→ **Assignment**
Please return the records below exactly as they appear, leaving every picture out.

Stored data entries
⟨
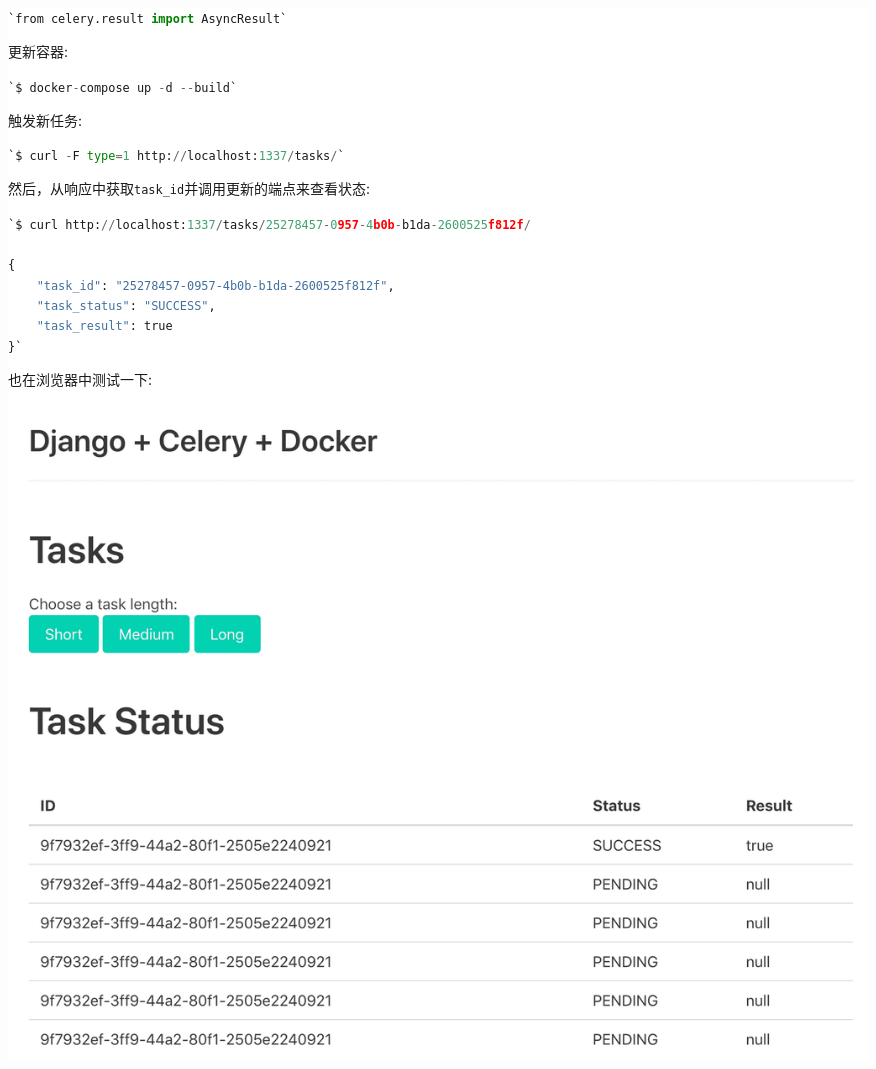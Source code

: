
 ```py
`from celery.result import AsyncResult` 
```

更新容器:

```py
`$ docker-compose up -d --build` 
```

触发新任务:

```py
`$ curl -F type=1 http://localhost:1337/tasks/` 
```

然后，从响应中获取`task_id`并调用更新的端点来查看状态:

```py
`$ curl http://localhost:1337/tasks/25278457-0957-4b0b-b1da-2600525f812f/

{
    "task_id": "25278457-0957-4b0b-b1da-2600525f812f",
    "task_status": "SUCCESS",
    "task_result": true
}` 
```

也在浏览器中测试一下:

![django, celery, docker](img/a8a4335e29f1954cf881d6ac79071ed8.png)
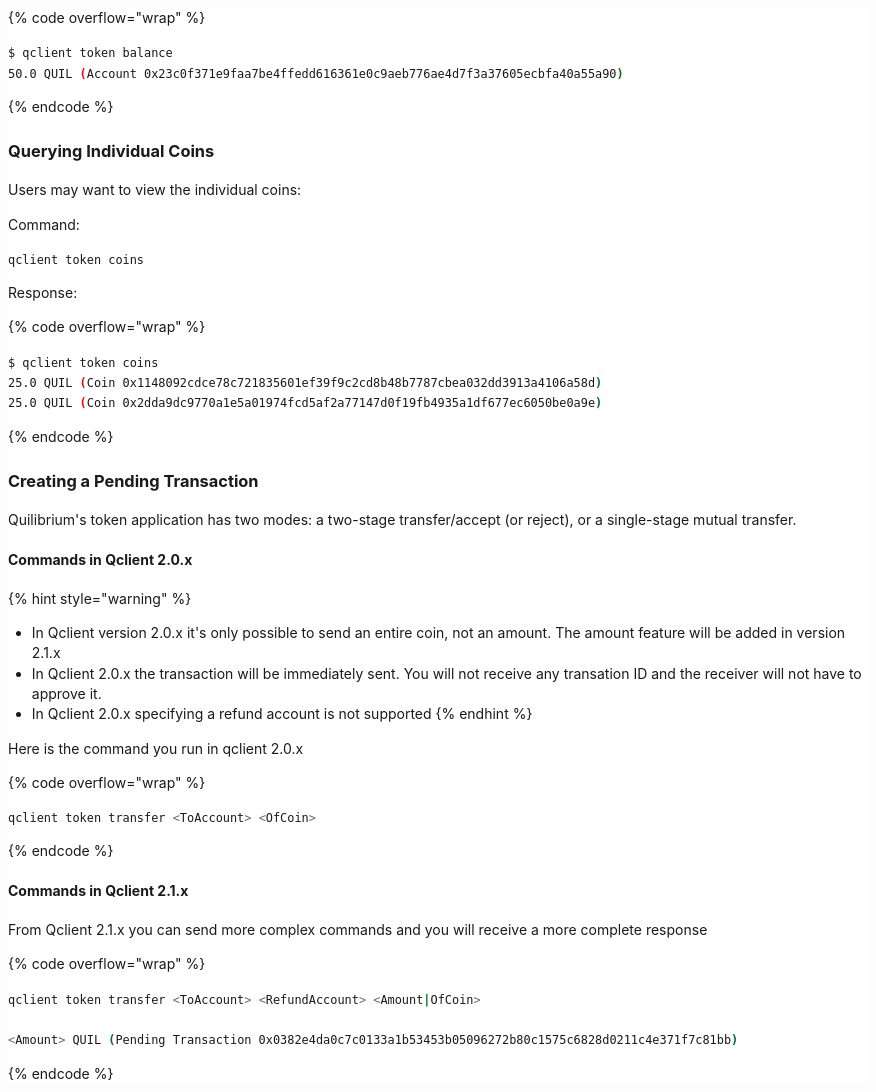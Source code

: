 {% code overflow="wrap" %}
```bash
$ qclient token balance
50.0 QUIL (Account 0x23c0f371e9faa7be4ffedd616361e0c9aeb776ae4d7f3a37605ecbfa40a55a90)
```
{% endcode %}

### Querying Individual Coins

Users may want to view the individual coins:

Command:

```
qclient token coins
```

Response:

{% code overflow="wrap" %}
```bash
$ qclient token coins
25.0 QUIL (Coin 0x1148092cdce78c721835601ef39f9c2cd8b48b7787cbea032dd3913a4106a58d)
25.0 QUIL (Coin 0x2dda9dc9770a1e5a01974fcd5af2a77147d0f19fb4935a1df677ec6050be0a9e)
```
{% endcode %}

### Creating a Pending Transaction

Quilibrium's token application has two modes: a two-stage transfer/accept (or reject), or a single-stage mutual transfer.

#### Commands in Qclient 2.0.x

{% hint style="warning" %}
* In Qclient version 2.0.x it's only possible to send an entire coin, not an amount. The amount feature will be added in version 2.1.x
* In Qclient 2.0.x the transaction will be immediately sent. You will not receive any transation ID and the receiver will not have to approve it.
* In Qclient 2.0.x specifying a refund account is not supported
{% endhint %}

Here is the command you run in qclient 2.0.x

{% code overflow="wrap" %}
```bash
qclient token transfer <ToAccount> <OfCoin>
```
{% endcode %}

#### Commands in Qclient 2.1.x

From Qclient 2.1.x you can send more complex commands and you will receive a more complete response

{% code overflow="wrap" %}
```bash
qclient token transfer <ToAccount> <RefundAccount> <Amount|OfCoin>

<Amount> QUIL (Pending Transaction 0x0382e4da0c7c0133a1b53453b05096272b80c1575c6828d0211c4e371f7c81bb)
```
{% endcode %}
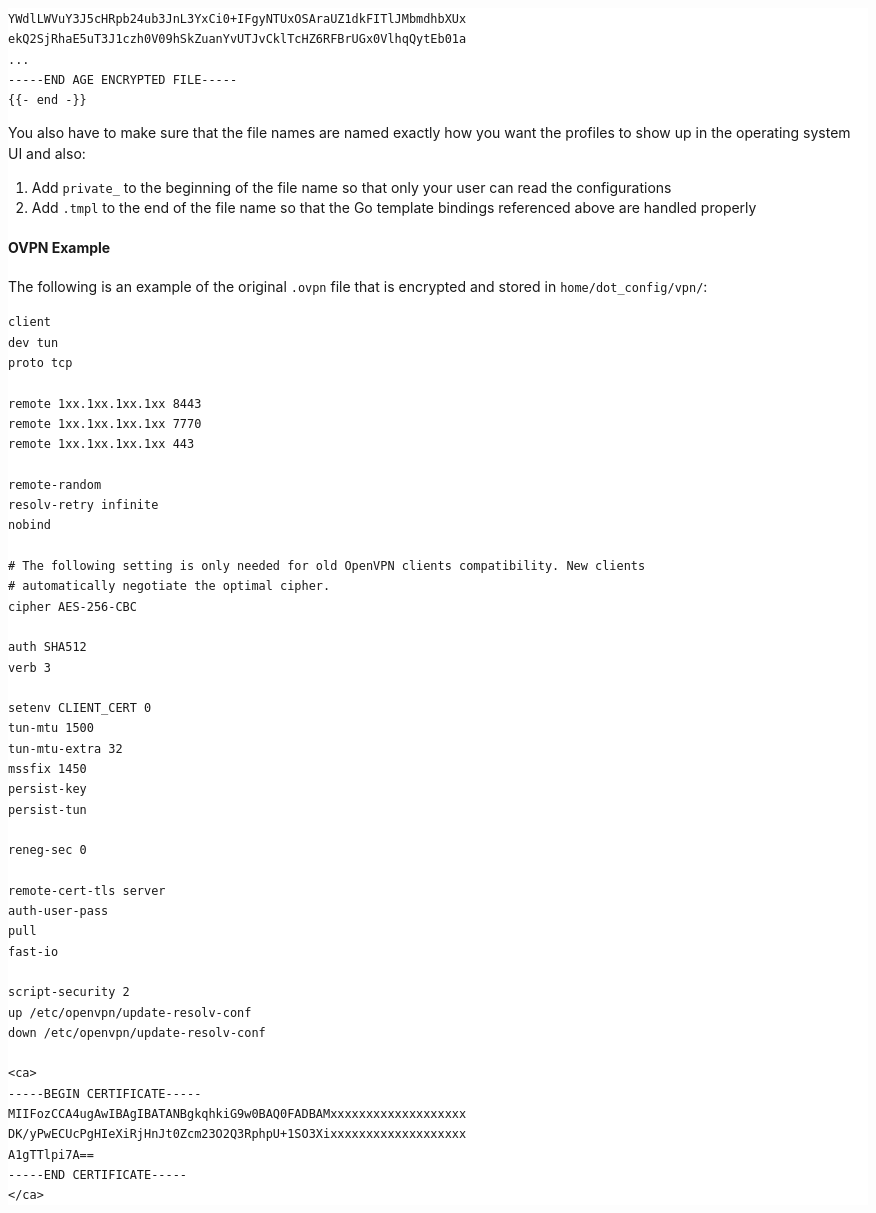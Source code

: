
 ```text
YWdlLWVuY3J5cHRpb24ub3JnL3YxCi0+IFgyNTUxOSAraUZ1dkFITlJMbmdhbXUx
ekQ2SjRhaE5uT3J1czh0V09hSkZuanYvUTJvCklTcHZ6RFBrUGx0VlhqQytEb01a
...
-----END AGE ENCRYPTED FILE-----
{{- end -}}
```

You also have to make sure that the file names are named exactly how you want the profiles to show up in the operating system UI and also:

1. Add `private_` to the beginning of the file name so that only your user can read the configurations
2. Add `.tmpl` to the end of the file name so that the Go template bindings referenced above are handled properly

#### OVPN Example

The following is an example of the original `.ovpn` file that is encrypted and stored in `home/dot_config/vpn/`:

```
client
dev tun
proto tcp

remote 1xx.1xx.1xx.1xx 8443
remote 1xx.1xx.1xx.1xx 7770
remote 1xx.1xx.1xx.1xx 443

remote-random
resolv-retry infinite
nobind

# The following setting is only needed for old OpenVPN clients compatibility. New clients
# automatically negotiate the optimal cipher.
cipher AES-256-CBC

auth SHA512
verb 3

setenv CLIENT_CERT 0
tun-mtu 1500
tun-mtu-extra 32
mssfix 1450
persist-key
persist-tun

reneg-sec 0

remote-cert-tls server
auth-user-pass
pull
fast-io

script-security 2
up /etc/openvpn/update-resolv-conf
down /etc/openvpn/update-resolv-conf

<ca>
-----BEGIN CERTIFICATE-----
MIIFozCCA4ugAwIBAgIBATANBgkqhkiG9w0BAQ0FADBAMxxxxxxxxxxxxxxxxxxx
DK/yPwECUcPgHIeXiRjHnJt0Zcm23O2Q3RphpU+1SO3Xixxxxxxxxxxxxxxxxxxx
A1gTTlpi7A==
-----END CERTIFICATE-----
</ca>
```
⟩
→ **Written answer**
Source code

:
 ```py
`from celery.result import AsyncResult` 
```

更新容器:

```py
`$ docker-compose up -d --build` 
```

触发新任务:

```py
`$ curl -F type=1 http://localhost:1337/tasks/` 
```

然后，从响应中获取`task_id`并调用更新的端点来查看状态:

```py
`$ curl http://localhost:1337/tasks/25278457-0957-4b0b-b1da-2600525f812f/

{
    "task_id": "25278457-0957-4b0b-b1da-2600525f812f",
    "task_status": "SUCCESS",
    "task_result": true
}` 
```

也在浏览器中测试一下:

![django, celery, docker](img/a8a4335e29f1954cf881d6ac79071ed8.png)
Source code

: {% code overflow="wrap" %}
```bash
$ qclient token balance
50.0 QUIL (Account 0x23c0f371e9faa7be4ffedd616361e0c9aeb776ae4d7f3a37605ecbfa40a55a90)
```
{% endcode %}

### Querying Individual Coins

Users may want to view the individual coins:

Command:

```
qclient token coins
```

Response:

{% code overflow="wrap" %}
```bash
$ qclient token coins
25.0 QUIL (Coin 0x1148092cdce78c721835601ef39f9c2cd8b48b7787cbea032dd3913a4106a58d)
25.0 QUIL (Coin 0x2dda9dc9770a1e5a01974fcd5af2a77147d0f19fb4935a1df677ec6050be0a9e)
```
{% endcode %}

### Creating a Pending Transaction

Quilibrium's token application has two modes: a two-stage transfer/accept (or reject), or a single-stage mutual transfer.

#### Commands in Qclient 2.0.x

{% hint style="warning" %}
* In Qclient version 2.0.x it's only possible to send an entire coin, not an amount. The amount feature will be added in version 2.1.x
* In Qclient 2.0.x the transaction will be immediately sent. You will not receive any transation ID and the receiver will not have to approve it.
* In Qclient 2.0.x specifying a refund account is not supported
{% endhint %}

Here is the command you run in qclient 2.0.x

{% code overflow="wrap" %}
```bash
qclient token transfer <ToAccount> <OfCoin>
```
{% endcode %}

#### Commands in Qclient 2.1.x

From Qclient 2.1.x you can send more complex commands and you will receive a more complete response

{% code overflow="wrap" %}
```bash
qclient token transfer <ToAccount> <RefundAccount> <Amount|OfCoin>

<Amount> QUIL (Pending Transaction 0x0382e4da0c7c0133a1b53453b05096272b80c1575c6828d0211c4e371f7c81bb)
```
{% endcode %}
Source code

:
 ```text
YWdlLWVuY3J5cHRpb24ub3JnL3YxCi0+IFgyNTUxOSAraUZ1dkFITlJMbmdhbXUx
ekQ2SjRhaE5uT3J1czh0V09hSkZuanYvUTJvCklTcHZ6RFBrUGx0VlhqQytEb01a
...
-----END AGE ENCRYPTED FILE-----
{{- end -}}
```

You also have to make sure that the file names are named exactly how you want the profiles to show up in the operating system UI and also:

1. Add `private_` to the beginning of the file name so that only your user can read the configurations
2. Add `.tmpl` to the end of the file name so that the Go template bindings referenced above are handled properly

#### OVPN Example

The following is an example of the original `.ovpn` file that is encrypted and stored in `home/dot_config/vpn/`:

```
client
dev tun
proto tcp

remote 1xx.1xx.1xx.1xx 8443
remote 1xx.1xx.1xx.1xx 7770
remote 1xx.1xx.1xx.1xx 443

remote-random
resolv-retry infinite
nobind

# The following setting is only needed for old OpenVPN clients compatibility. New clients
# automatically negotiate the optimal cipher.
cipher AES-256-CBC

auth SHA512
verb 3

setenv CLIENT_CERT 0
tun-mtu 1500
tun-mtu-extra 32
mssfix 1450
persist-key
persist-tun

reneg-sec 0

remote-cert-tls server
auth-user-pass
pull
fast-io

script-security 2
up /etc/openvpn/update-resolv-conf
down /etc/openvpn/update-resolv-conf

<ca>
-----BEGIN CERTIFICATE-----
MIIFozCCA4ugAwIBAgIBATANBgkqhkiG9w0BAQ0FADBAMxxxxxxxxxxxxxxxxxxx
DK/yPwECUcPgHIeXiRjHnJt0Zcm23O2Q3RphpU+1SO3Xixxxxxxxxxxxxxxxxxxx
A1gTTlpi7A==
-----END CERTIFICATE-----
</ca>
```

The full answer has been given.